Resume System

VariantCentrifuge includes a robust checkpoint and resume system that allows you to recover from interrupted pipeline runs, significantly reducing computational waste and improving the user experience for long-running analyses.

Overview

The resume system automatically saves pipeline state to disk as stages complete, allowing you to:

  • Resume interrupted pipelines without losing progress

  • Skip completed stages and continue from where you left off

  • Recover from system failures or accidental interruptions

  • Optimize development workflows by resuming from specific stages

Quick Start

Basic Resume

# Run initial pipeline
variantcentrifuge --gene-name PKD1 --vcf-file input.vcf.gz --enable-checkpoint

# If interrupted, resume with the same command + --resume
variantcentrifuge --gene-name PKD1 --vcf-file input.vcf.gz --enable-checkpoint --resume

Resume from Specific Stage

# Resume from a specific stage (advanced usage)
variantcentrifuge --gene-name PKD1 --vcf-file input.vcf.gz --enable-checkpoint --resume-from dataframe_loading

How It Works

Checkpoint State File

The resume system creates a .variantcentrifuge_state.json file in your output directory that tracks:

  • Stage completion status (pending, running, finalizing, completed, failed)

  • Execution times for performance monitoring

  • Input/output files with optional checksums for validation

  • Configuration hash to detect parameter changes

  • Pipeline version to ensure compatibility

Stage Lifecycle

Each pipeline stage follows this checkpoint lifecycle:

  1. Start: Stage begins execution, marked as running

  2. Process: Stage performs its main work

  3. Finalize (optional): Stage enters finalizing state while moving temp files to final locations

  4. Complete: Stage finishes, marked as completed with output files recorded

  5. Skip: On resume, completed stages are skipped and their state is restored

Atomic File Operations

For reliability, stages use atomic file operations to prevent partial file corruption:

from variantcentrifuge.checkpoint import AtomicFileOperation

# Safe file creation
with AtomicFileOperation('/path/to/final/output.tsv') as temp_path:
    # Write to temporary file
    with open(temp_path, 'w') as f:
        f.write("data")
    # File is atomically moved to final location on success

Configuration

Enabling Checkpoints

# Enable checkpoint system
variantcentrifuge --enable-checkpoint [other options]

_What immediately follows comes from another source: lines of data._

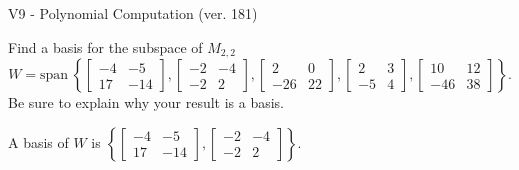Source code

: \begin{exercise}
  \begin{exerciseTitle}V9 - Polynomial Computation (ver. 181)\end{exerciseTitle}
  \begin{exerciseStatement}
    Find a basis for the subspace of \(M_{2,2}\) 
\[W=\mathrm{span}\ \left\{\left[\begin{array}{cc}
-4 & -5 \\
17 & -14
\end{array}\right] , \left[\begin{array}{cc}
-2 & -4 \\
-2 & 2
\end{array}\right] , \left[\begin{array}{cc}
2 & 0 \\
-26 & 22
\end{array}\right] , \left[\begin{array}{cc}
2 & 3 \\
-5 & 4
\end{array}\right] , \left[\begin{array}{cc}
10 & 12 \\
-46 & 38
\end{array}\right]\right\}.\]
 Be sure to explain why your result is a basis.


  \end{exerciseStatement}
  \begin{exerciseAnswer}
   A basis of \(W\) is  \(\left\{\left[\begin{array}{cc}
-4 & -5 \\
17 & -14
\end{array}\right] , \left[\begin{array}{cc}
-2 & -4 \\
-2 & 2
\end{array}\right]\right\}\).
  


  \end{exerciseAnswer}
\end{exercise}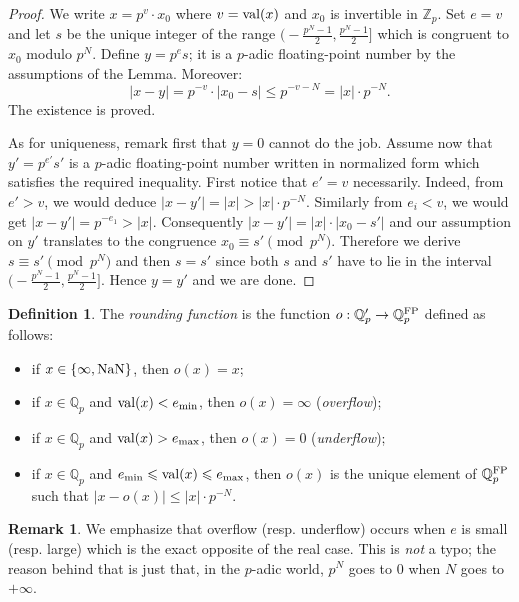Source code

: \documentclass[11pt]{article}
\numberwithin{equation}{section}
\numberwithin{figure}{section}
\renewcommand{\leq}{\leqslant}
\theoremstyle{definition}
\newtheorem{deftn}[theo]{Definition}
\newtheorem{rem}[theo]{Remark}
\newcommand{\Z}{\mathbb Z}
\newcommand{\Zp}{\Z_p}
\newcommand{\Q}{\mathbb Q}
\newcommand{\Qp}{\Q_p}
\renewcommand{\min}{\text{\rm min}}
\renewcommand{\max}{\text{\rm max}}
\newcommand{\val}{\text{\rm val}}
\newcommand{\nan}{\text{\rm NaN}}
\newcommand{\FP}{\text{\rm FP}}
\newcommand{\QpFP}{\Qp^{\FP}}
\newcommand{\QpNan}{\Qp'}
\begin{document}
\begin{proof}
We write $x = p^v \cdot x_0$ where $v = \val(x)$ and $x_0$ is
invertible in $\Zp$. Set $e = v$ and let $s$ be the unique integer
of the range $\big(\!-\frac{p^N-1} 2,  \frac{p^N-1} 2\big]$ which is
congruent to $x_0$ modulo $p^N$. Define $y = p^e s$; it is a $p$-adic
floating-point number by the assumptions of the Lemma. Moreover:
$$|x - y| = p^{-v} \cdot |x_0 - s| \leq p^{-v-N} = |x| \cdot p^{-N}.$$
The existence is proved. 

As for uniqueness, remark first that $y = 0$ cannot do the job. Assume now 
that $y' = p^{e'} s'$ is a $p$-adic floating-point number written in 
normalized form which satisfies the required inequality. First notice 
that $e' = v$ necessarily. Indeed, from $e' > v$, we would deduce $|x - 
y'| = |x| > |x| \cdot p^{-N}$. Similarly from $e_i < v$, we 
would get $|x - y'| = p^{-e_1} > |x|$.
Consequently $|x-y'| = |x| \cdot |x_0 - s'|$ and our assumption on $y'$
translates to the congruence $x_0 \equiv s' \pmod {p^N}$. Therefore we
derive $s \equiv s' \pmod{p^N}$ and then $s = s'$ since both $s$ and $s'$
have to lie in the interval $\big(\!-\frac{p^N-1} 2,  \frac{p^N-1} 2\big]$.
Hence $y = y'$ and we are done.
\end{proof}

\begin{deftn}
The \emph{rounding function} is the function 
$o : \QpNan \to \QpFP$ defined as follows:
\begin{itemize}
\renewcommand{\itemsep}{0pt}
\item if $x \in \{\infty, \nan\}$, then $o(x) = x$;
\item if $x \in \Qp$ and $\val(x) < e_\min$,
then $o(x) = \infty$ (\emph{overflow});
\item if $x \in \Qp$ and $\val(x) > e_\max$,
then $o(x) = 0$ (\emph{underflow});
\item if $x \in \Qp$ and $e_\min \leq \val(x) \leq e_\max$,
then $o(x)$ is the unique element of $\QpFP$ such that
$|x - o(x)| \leq |x| \cdot p^{-N}$.
\end{itemize}
\end{deftn}

\begin{rem}
We emphasize that overflow (resp. underflow) occurs when $e$ is 
small (resp. large) which is the exact opposite of the real case.
This is \emph{not} a typo; the reason behind that is just that, in
the $p$-adic world, $p^N$ goes to $0$ when $N$ goes to $+\infty$.
\end{rem}
\end{document}
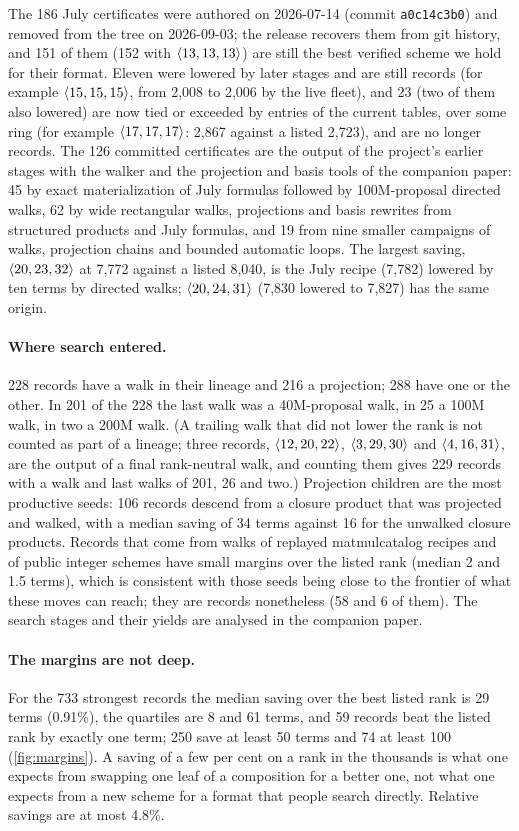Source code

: The 186 July certificates were authored on 2026-07-14 (commit \texttt{a0c14c3b0}) and removed from the tree on 2026-09-03; the release recovers them from git history, and 151 of them (152 with $\MM{13}{13}{13}$) are still the best verified scheme we hold for their format.
Eleven were lowered by later stages and are still records (for example $\MM{15}{15}{15}$, from 2{,}008 to 2{,}006 by the live fleet), and 23 (two of them also lowered) are now tied or exceeded by entries of the current tables, over some ring (for example $\MM{17}{17}{17}$: 2{,}867 against a listed 2{,}723), and are no longer records.
The 126 committed certificates are the output of the project's earlier stages with the walker and the projection and basis tools of the companion paper: 45 by exact materialization of July formulas followed by 100M-proposal directed walks, 62 by wide rectangular walks, projections and basis rewrites from structured products and July formulas, and 19 from nine smaller campaigns of walks, projection chains and bounded automatic loops.
The largest saving, $\MM{20}{23}{32}$ at 7{,}772 against a listed 8{,}040, is the July recipe (7{,}782) lowered by ten terms by directed walks; $\MM{20}{24}{31}$ (7{,}830 lowered to 7{,}827) has the same origin.

\paragraph{Where search entered.}
228 records have a walk in their lineage and 216 a projection; 288 have one or the other. In 201 of the 228 the last walk was a 40M-proposal walk, in 25 a 100M walk, in two a 200M walk. (A trailing walk that did not lower the rank is not counted as part of a lineage; three records, $\MM{12}{20}{22}$, $\MM3{29}{30}$ and $\MM4{16}{31}$, are the output of a final rank-neutral walk, and counting them gives 229 records with a walk and last walks of 201, 26 and two.) Projection children are the most productive seeds: 106 records descend from a closure product that was projected and walked, with a median saving of 34 terms against 16 for the unwalked closure products.
Records that come from walks of replayed matmulcatalog recipes and of public integer schemes have small margins over the listed rank (median 2 and 1.5 terms), which is consistent with those seeds being close to the frontier of what these moves can reach; they are records nonetheless (58 and 6 of them).
The search stages and their yields are analysed in the companion paper.

\paragraph{The margins are not deep.}
For the 733 strongest records the median saving over the best listed rank is 29 terms (0.91\%), the quartiles are 8 and 61 terms, and 59 records beat the listed rank by exactly one term;
250 save at least 50 terms and 74 at least 100 (\cref{fig:margins}). A saving of a few per cent on a rank in the thousands is what one expects from swapping one leaf of a composition for a better one, not what one expects from a new scheme for a format that people search directly.
Relative savings are at most 4.8\%.

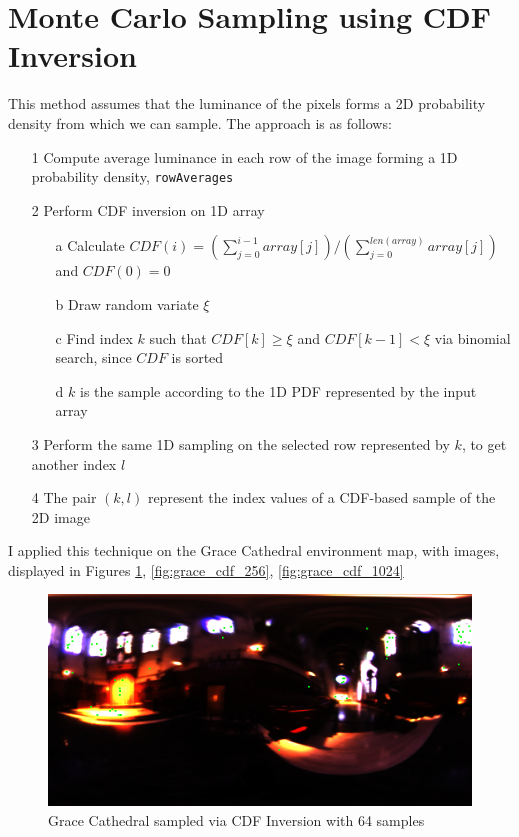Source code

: \documentclass[a4paper,12pt,oneside,final]{report}
\newenvironment{changemargin}[2]{\begin{list}{}{%
\setlength{\topsep}{0pt}%
\setlength{\leftmargin}{0pt}%
\setlength{\rightmargin}{0pt}%
\setlength{\listparindent}{\parindent}%
\setlength{\itemindent}{\parindent}%
\setlength{\parsep}{0pt plus 1pt}%
\addtolength{\leftmargin}{#1}%
\addtolength{\rightmargin}{#2}%
}\item }{\end{list}}
\begin{document}
\section{Monte Carlo Sampling using CDF Inversion}
This method assumes that the luminance of the pixels forms a 2D probability density from which we can sample.  The approach is as follows:
\begin{itemize}
  \item[1] Compute average luminance in each row of the image forming a 1D probability density, \verb+rowAverages+
  \item[2] Perform CDF inversion on 1D array
  \begin{itemize}
    \item[a] Calculate $CDF(i) = ( \sum_{j=0}^{i-1} array[j] ) / (\sum_{j=0}^{len(array)} array[j])$ and $CDF(0) = 0$
    \item[b] Draw random variate $\xi$
    \item[c] Find index $k$ such that $CDF[k] \geq \xi$ and $CDF[k-1] < \xi$ via binomial search, since $CDF$ is sorted
    \item[d] $k$ is the sample according to the 1D PDF represented by the input array
  \end{itemize}
  \item[3] Perform the same 1D sampling on the selected row represented by $k$, to get another index $l$
  \item[4] The pair $(k, l)$ represent the index values of a CDF-based sample of the 2D image
\end{itemize}

I applied this technique on the Grace Cathedral environment map, with images, displayed in Figures \ref{fig:grace_cdf_64}, \ref{fig:grace_cdf_256}, \ref{fig:grace_cdf_1024}

\begin{figure}[!h]
  \begin{changemargin}{-50mm}{-50mm}
    \center
    \includegraphics[scale=0.4]{grace_cdf_64.png}
    \caption{Grace Cathedral sampled via CDF Inversion with 64 samples \label{fig:grace_cdf_64}}
  \end{changemargin}
\end{figure}
\end{document}
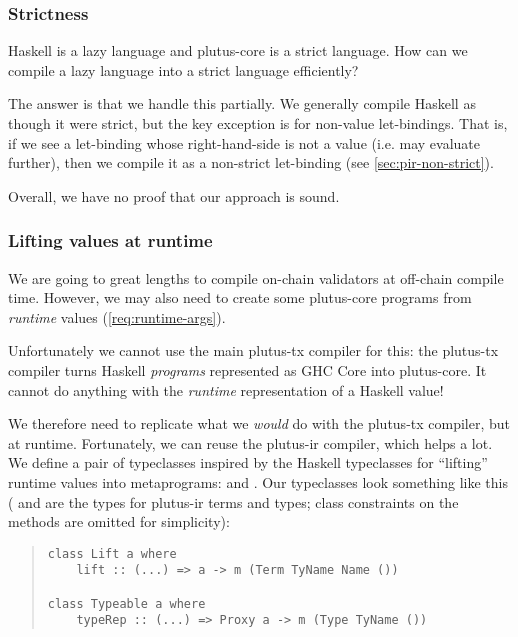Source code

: \subsubsection{Strictness}
\label{sec:plutus-tx-strictness}

Haskell is a lazy language and \gls{plutus-core} is a strict language.
How can we compile a lazy language into a strict language efficiently?

The answer is that we handle this partially.
We generally compile Haskell as though it were strict, but the key exception is for non-value let-bindings.
That is, if we see a let-binding whose right-hand-side is not a value (i.e. may evaluate further), then we compile it as a non-strict let-binding (see \cref{sec:pir-non-strict}).

Overall, we have no proof that our approach is sound.


\subsubsection{Lifting values at runtime}
\label{sec:plutus-tx-lifting}

We are going to great lengths to compile \gls{on-chain} \glspl{validator} at \gls{off-chain} compile time.
However, we may also need to create some \gls{plutus-core} programs from \emph{runtime} values (\cref{req:runtime-args}).

Unfortunately we cannot use the main \gls{plutus-tx} compiler for this: the \gls{plutus-tx} compiler turns Haskell \emph{programs} represented as GHC Core into \gls{plutus-core}.
It cannot do anything with the \emph{runtime} representation of a Haskell value!

We therefore need to replicate what we \emph{would} do with the \gls{plutus-tx} compiler, but at runtime.
Fortunately, we can reuse the \gls{plutus-ir} compiler, which helps a lot.
We define a pair of typeclasses inspired by the Haskell typeclasses for ``lifting'' runtime values into metaprograms:  and .
Our typeclasses look something like this ( and  are the types for \gls{plutus-ir} terms and types; class constraints on the methods are omitted for simplicity):

\begin{quote}
\begin{verbatim}
class Lift a where
    lift :: (...) => a -> m (Term TyName Name ())

class Typeable a where
    typeRep :: (...) => Proxy a -> m (Type TyName ())
\end{verbatim}
\end{quote}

# Enable with checksum validation (RECOMMENDED FOR PRODUCTION)
variantcentrifuge --enable-checkpoint --checkpoint-checksum [other options]

# Enable with custom output directory
variantcentrifuge --enable-checkpoint --output-dir /path/to/output [other options]

Checksum Validation (Production Recommendation)

For maximum reliability, especially in production environments, enable checksum validation:

# Production-grade checkpoint validation
variantcentrifuge --enable-checkpoint --checkpoint-checksum [other options]

Benefits of checksum validation:

  • File integrity verification: Detects corrupted or truncated files

  • Reliable recovery: Only recovers stages with verified complete outputs

  • Production safety: Prevents silent failures from partial files

Without checksum validation:

  • Faster checkpoint operations (size/time-based validation only)

  • Interrupted stages are always re-executed for safety

  • Suitable for development or when performance is critical

Resume Options

Option

Description

Example

--resume

Resume from last completed stage

--resume

--resume-from STAGE

Restart from specific stage (re-execute stage and all subsequent stages)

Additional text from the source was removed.